§ Problem description
Whichever lines of the entries hold the word "valign" should be identified and copied.

§ Working data
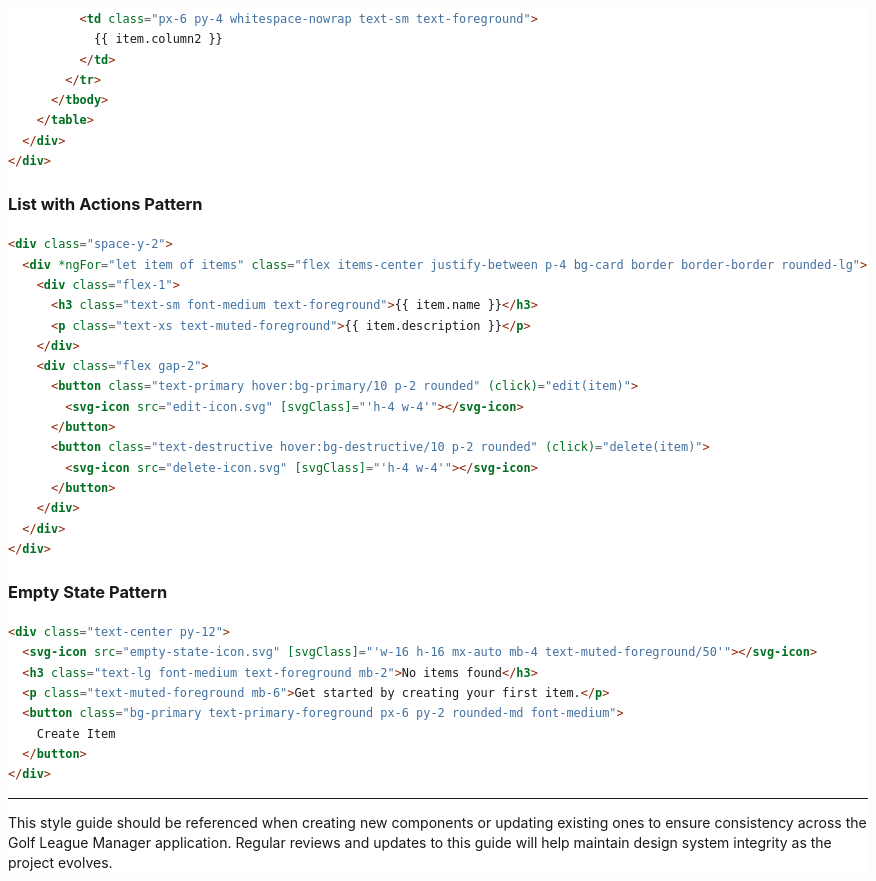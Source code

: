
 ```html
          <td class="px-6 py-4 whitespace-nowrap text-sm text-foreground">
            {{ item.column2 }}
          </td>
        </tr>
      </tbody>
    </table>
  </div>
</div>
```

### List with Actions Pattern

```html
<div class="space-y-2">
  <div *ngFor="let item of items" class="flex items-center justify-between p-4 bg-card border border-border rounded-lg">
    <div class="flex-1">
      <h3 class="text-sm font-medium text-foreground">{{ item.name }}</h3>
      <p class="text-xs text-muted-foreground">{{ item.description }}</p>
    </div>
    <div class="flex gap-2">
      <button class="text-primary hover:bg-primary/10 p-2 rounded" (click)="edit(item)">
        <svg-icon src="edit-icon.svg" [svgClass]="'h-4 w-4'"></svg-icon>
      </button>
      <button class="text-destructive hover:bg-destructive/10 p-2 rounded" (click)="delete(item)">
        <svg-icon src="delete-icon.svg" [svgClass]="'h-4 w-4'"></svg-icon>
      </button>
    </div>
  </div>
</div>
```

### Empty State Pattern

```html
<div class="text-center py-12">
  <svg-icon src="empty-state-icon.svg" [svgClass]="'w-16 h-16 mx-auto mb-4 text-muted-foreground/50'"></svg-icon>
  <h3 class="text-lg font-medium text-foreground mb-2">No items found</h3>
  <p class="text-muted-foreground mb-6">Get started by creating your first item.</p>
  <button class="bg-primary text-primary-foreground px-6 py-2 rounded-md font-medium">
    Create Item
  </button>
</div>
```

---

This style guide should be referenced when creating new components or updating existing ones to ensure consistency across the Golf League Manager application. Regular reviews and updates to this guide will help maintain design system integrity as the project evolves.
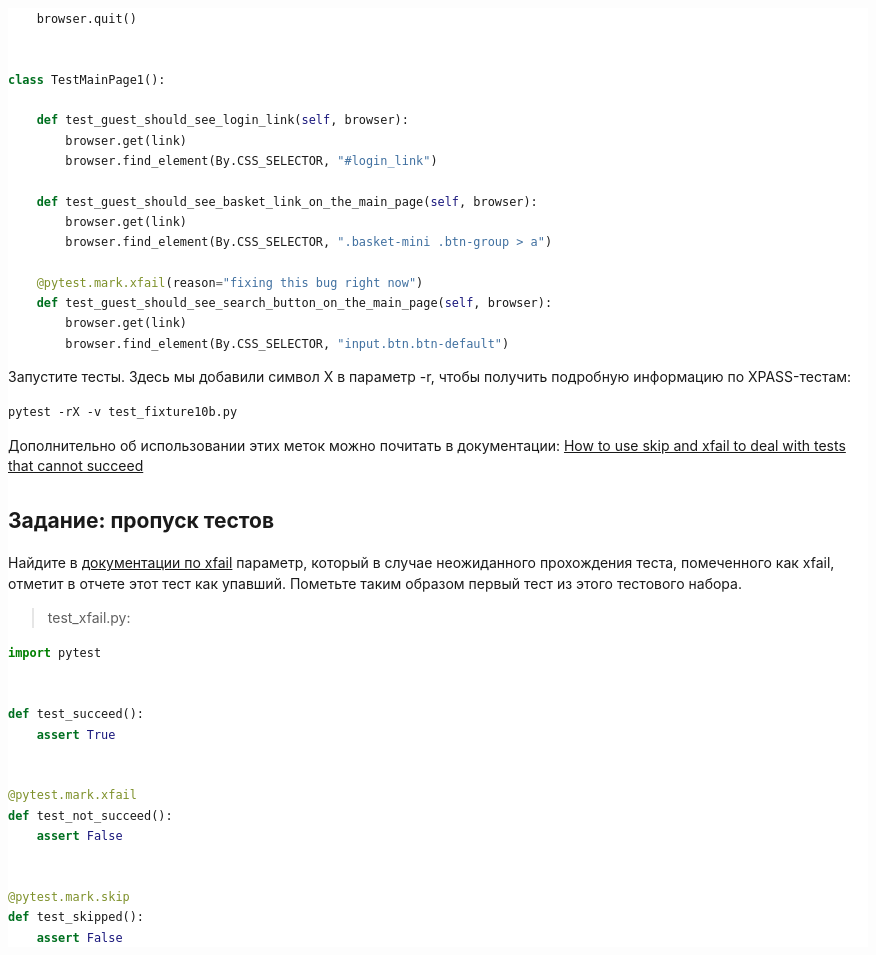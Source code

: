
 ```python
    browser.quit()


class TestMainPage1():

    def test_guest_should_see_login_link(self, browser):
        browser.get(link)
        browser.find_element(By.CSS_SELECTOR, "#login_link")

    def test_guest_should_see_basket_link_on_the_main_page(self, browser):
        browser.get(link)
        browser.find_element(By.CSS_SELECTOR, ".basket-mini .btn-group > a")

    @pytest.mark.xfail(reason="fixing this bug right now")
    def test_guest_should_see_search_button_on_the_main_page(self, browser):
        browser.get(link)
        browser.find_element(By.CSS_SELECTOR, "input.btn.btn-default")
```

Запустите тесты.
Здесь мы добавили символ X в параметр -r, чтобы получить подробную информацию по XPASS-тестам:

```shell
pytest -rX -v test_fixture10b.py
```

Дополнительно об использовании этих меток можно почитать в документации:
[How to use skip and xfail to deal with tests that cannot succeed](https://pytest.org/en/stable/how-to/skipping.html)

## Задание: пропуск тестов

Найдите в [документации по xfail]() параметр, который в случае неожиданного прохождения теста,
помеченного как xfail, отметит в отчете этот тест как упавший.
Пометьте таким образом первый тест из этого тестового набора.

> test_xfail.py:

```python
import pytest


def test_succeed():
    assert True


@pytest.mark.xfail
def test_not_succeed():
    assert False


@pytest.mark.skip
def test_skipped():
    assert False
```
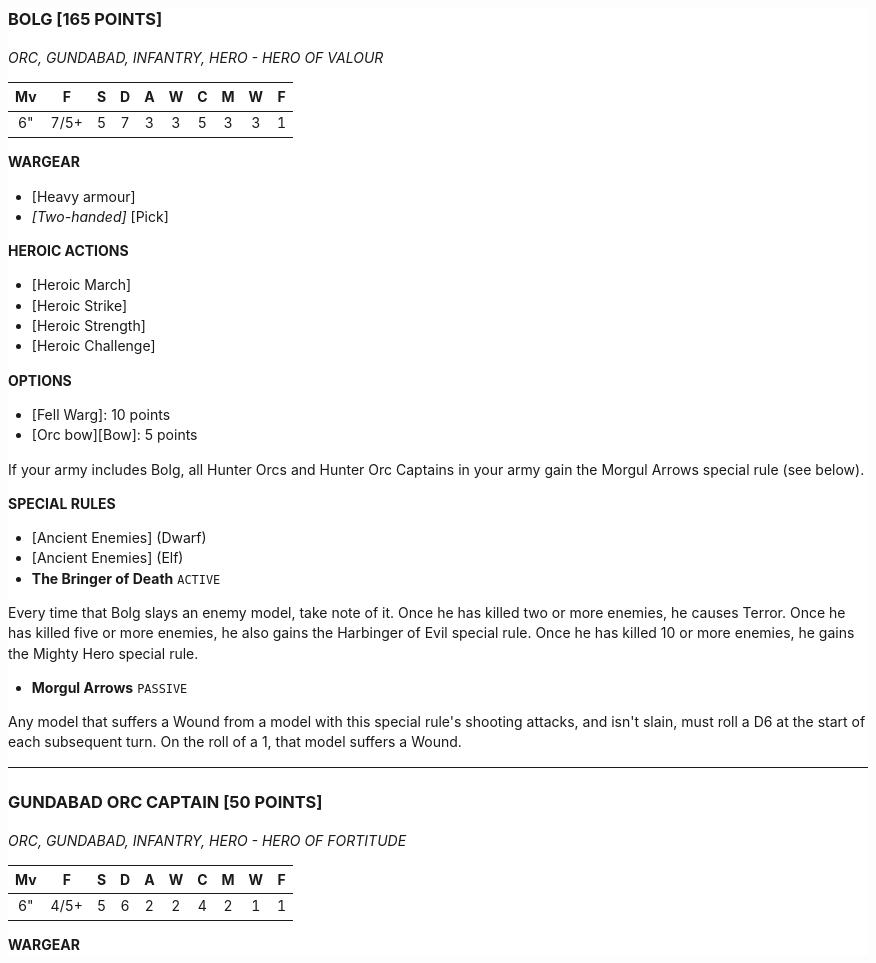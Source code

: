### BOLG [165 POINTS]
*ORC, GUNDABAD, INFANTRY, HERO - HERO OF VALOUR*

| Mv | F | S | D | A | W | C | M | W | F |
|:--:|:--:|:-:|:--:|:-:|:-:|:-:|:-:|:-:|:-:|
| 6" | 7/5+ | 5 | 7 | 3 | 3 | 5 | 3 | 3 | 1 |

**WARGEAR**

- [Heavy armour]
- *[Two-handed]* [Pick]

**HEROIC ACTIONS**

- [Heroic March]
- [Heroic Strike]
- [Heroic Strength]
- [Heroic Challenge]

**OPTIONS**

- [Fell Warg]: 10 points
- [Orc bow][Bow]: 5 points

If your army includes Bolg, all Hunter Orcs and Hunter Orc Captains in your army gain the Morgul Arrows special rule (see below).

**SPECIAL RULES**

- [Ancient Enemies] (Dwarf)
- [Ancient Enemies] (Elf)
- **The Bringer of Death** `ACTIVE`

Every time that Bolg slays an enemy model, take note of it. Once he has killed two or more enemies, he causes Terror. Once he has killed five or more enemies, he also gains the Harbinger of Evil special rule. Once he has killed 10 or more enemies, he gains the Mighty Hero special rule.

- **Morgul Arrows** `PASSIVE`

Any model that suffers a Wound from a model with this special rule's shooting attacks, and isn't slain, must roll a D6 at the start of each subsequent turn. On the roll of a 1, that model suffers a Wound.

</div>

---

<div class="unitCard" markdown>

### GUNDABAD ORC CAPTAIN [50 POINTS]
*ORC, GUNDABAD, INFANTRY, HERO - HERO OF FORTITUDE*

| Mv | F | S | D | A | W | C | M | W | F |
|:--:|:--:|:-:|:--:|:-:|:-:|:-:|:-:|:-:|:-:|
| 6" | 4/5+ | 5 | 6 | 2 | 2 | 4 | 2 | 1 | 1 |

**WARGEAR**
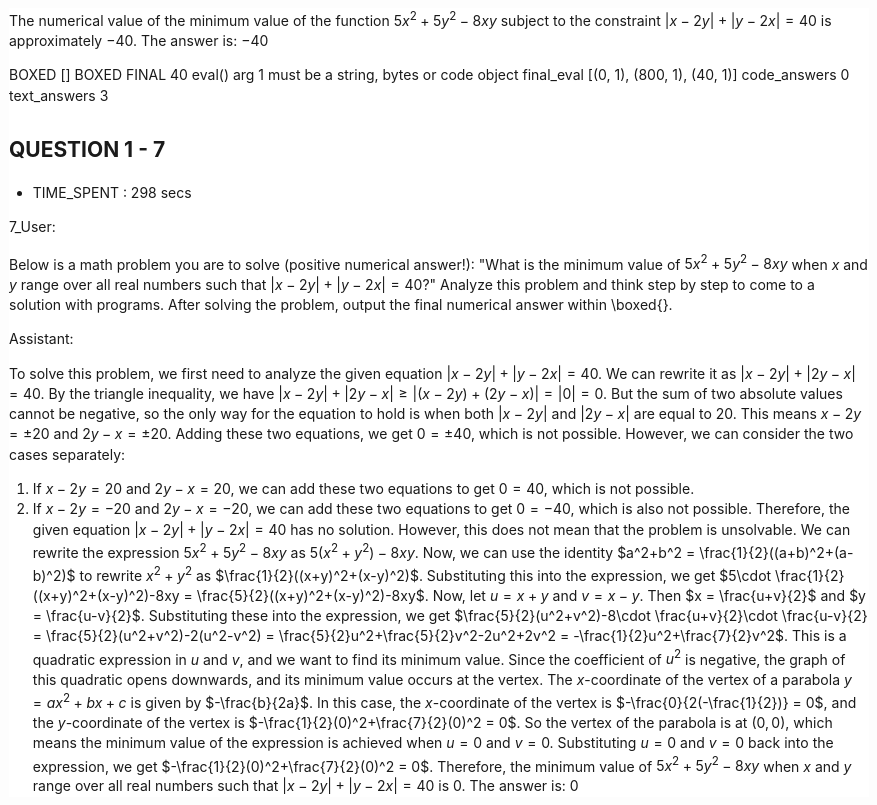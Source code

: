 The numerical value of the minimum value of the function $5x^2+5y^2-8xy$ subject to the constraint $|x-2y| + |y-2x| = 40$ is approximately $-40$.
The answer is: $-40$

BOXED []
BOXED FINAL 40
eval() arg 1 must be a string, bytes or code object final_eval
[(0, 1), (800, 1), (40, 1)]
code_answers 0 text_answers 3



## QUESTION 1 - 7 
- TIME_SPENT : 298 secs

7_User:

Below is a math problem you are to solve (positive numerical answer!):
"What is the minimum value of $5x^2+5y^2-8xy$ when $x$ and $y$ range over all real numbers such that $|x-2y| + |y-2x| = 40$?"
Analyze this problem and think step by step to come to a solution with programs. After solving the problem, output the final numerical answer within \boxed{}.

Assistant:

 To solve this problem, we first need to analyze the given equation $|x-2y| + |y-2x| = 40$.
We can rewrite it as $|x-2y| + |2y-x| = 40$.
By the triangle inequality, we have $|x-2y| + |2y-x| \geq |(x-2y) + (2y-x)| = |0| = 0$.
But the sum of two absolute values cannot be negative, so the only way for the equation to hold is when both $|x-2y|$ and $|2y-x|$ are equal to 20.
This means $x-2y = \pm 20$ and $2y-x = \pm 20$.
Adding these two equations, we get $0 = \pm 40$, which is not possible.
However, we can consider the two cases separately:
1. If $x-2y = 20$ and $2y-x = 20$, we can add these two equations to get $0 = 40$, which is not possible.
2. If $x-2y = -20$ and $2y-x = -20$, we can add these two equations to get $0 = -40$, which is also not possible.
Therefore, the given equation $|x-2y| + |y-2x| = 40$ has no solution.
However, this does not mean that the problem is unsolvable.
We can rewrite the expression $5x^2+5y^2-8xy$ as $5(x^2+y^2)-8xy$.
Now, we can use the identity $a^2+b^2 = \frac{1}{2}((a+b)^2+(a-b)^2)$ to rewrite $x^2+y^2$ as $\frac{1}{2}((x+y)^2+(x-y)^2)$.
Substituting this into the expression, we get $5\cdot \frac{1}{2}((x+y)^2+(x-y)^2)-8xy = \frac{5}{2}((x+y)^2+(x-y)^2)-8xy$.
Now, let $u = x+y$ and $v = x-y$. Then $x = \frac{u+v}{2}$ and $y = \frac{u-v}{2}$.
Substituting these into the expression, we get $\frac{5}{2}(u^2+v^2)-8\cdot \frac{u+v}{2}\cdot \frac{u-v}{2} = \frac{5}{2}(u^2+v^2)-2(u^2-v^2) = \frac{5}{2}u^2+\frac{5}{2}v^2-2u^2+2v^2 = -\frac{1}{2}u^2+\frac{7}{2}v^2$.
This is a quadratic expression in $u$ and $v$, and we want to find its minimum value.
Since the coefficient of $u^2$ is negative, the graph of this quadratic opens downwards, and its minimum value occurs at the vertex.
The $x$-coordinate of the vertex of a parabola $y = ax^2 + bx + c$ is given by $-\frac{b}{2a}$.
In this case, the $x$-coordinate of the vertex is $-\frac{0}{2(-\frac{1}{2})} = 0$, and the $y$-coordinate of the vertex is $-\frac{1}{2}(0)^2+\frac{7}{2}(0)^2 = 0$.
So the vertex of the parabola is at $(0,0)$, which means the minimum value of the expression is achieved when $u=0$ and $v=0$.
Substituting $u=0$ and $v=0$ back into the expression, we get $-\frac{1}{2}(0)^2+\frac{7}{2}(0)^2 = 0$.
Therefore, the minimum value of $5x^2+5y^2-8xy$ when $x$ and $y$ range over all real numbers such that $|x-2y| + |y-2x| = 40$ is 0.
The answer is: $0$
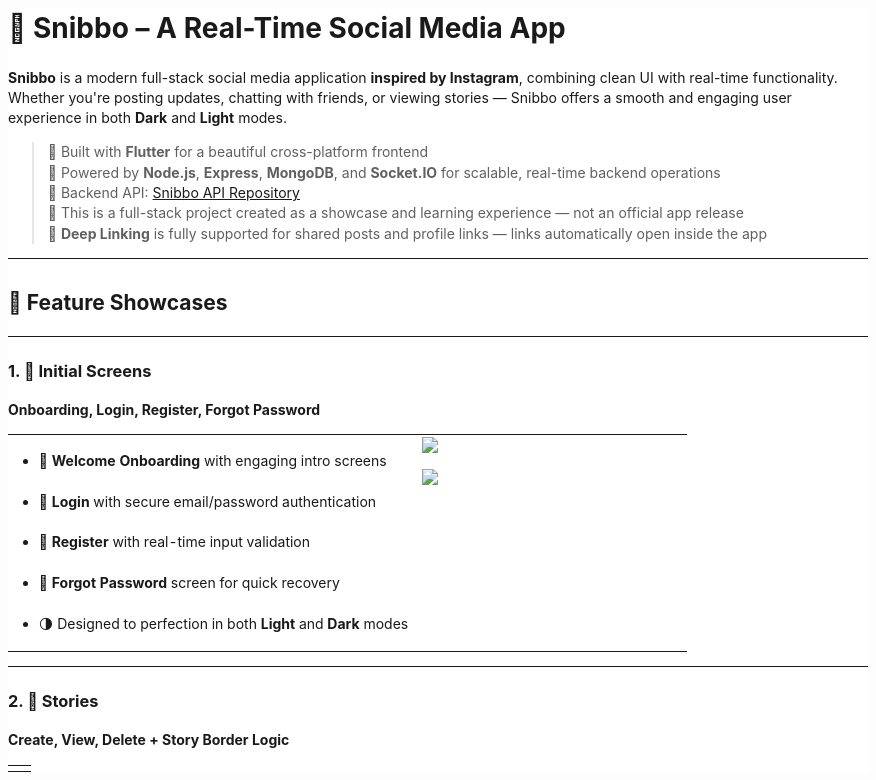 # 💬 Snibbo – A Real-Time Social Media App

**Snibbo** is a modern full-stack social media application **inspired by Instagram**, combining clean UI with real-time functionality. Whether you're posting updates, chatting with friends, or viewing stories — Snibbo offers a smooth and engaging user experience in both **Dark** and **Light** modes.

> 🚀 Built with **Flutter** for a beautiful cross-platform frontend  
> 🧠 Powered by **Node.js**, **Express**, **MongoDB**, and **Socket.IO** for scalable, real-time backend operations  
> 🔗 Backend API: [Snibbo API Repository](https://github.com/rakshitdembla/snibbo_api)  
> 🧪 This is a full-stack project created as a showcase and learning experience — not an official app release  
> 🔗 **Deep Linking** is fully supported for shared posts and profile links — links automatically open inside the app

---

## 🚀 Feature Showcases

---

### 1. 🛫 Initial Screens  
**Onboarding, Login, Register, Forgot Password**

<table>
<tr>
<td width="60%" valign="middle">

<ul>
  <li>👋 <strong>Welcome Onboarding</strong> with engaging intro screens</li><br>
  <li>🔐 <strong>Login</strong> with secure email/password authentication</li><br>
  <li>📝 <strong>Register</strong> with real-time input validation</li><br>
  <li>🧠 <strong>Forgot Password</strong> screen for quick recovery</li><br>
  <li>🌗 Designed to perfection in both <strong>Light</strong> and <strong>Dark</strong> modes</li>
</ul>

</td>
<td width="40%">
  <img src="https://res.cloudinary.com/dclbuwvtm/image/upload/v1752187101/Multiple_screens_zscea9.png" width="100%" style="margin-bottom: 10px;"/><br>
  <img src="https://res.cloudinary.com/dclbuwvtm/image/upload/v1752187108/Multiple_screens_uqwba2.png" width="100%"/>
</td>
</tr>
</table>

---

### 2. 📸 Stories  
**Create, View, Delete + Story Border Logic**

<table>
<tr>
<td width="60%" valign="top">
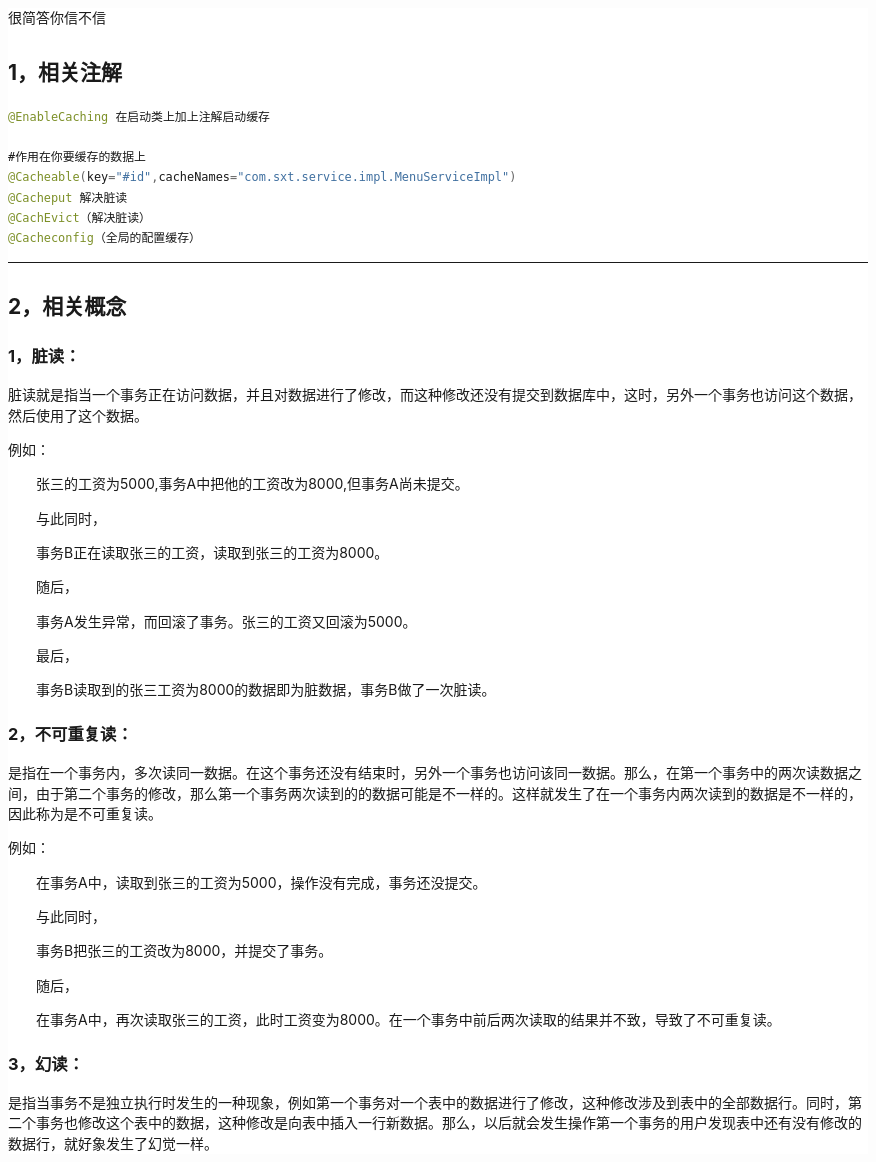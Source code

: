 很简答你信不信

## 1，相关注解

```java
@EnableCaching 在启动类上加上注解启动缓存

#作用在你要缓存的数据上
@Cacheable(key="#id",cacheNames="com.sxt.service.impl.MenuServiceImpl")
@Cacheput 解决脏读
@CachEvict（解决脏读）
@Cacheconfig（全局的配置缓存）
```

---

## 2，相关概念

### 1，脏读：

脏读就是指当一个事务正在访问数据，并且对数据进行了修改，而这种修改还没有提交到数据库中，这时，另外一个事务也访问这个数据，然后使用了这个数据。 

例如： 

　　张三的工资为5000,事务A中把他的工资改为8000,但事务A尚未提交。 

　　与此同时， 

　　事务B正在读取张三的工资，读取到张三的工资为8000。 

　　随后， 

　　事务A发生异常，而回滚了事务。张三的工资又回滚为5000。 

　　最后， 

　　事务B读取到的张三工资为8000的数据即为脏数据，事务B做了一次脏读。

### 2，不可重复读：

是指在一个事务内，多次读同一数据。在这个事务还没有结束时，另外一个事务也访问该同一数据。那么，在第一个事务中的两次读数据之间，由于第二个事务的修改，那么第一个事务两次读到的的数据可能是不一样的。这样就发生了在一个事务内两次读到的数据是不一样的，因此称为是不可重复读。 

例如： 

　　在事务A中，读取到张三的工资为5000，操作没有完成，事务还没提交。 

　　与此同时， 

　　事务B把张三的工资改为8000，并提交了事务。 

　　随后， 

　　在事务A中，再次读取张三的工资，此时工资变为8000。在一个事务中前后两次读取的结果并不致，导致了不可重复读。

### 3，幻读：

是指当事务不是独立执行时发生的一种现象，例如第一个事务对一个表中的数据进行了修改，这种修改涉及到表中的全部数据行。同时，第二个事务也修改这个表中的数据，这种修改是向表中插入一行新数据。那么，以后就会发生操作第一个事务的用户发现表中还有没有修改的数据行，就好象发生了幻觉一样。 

§ Output of the task
<td width="60%" valign="middle">
<td width="60%" valign="top">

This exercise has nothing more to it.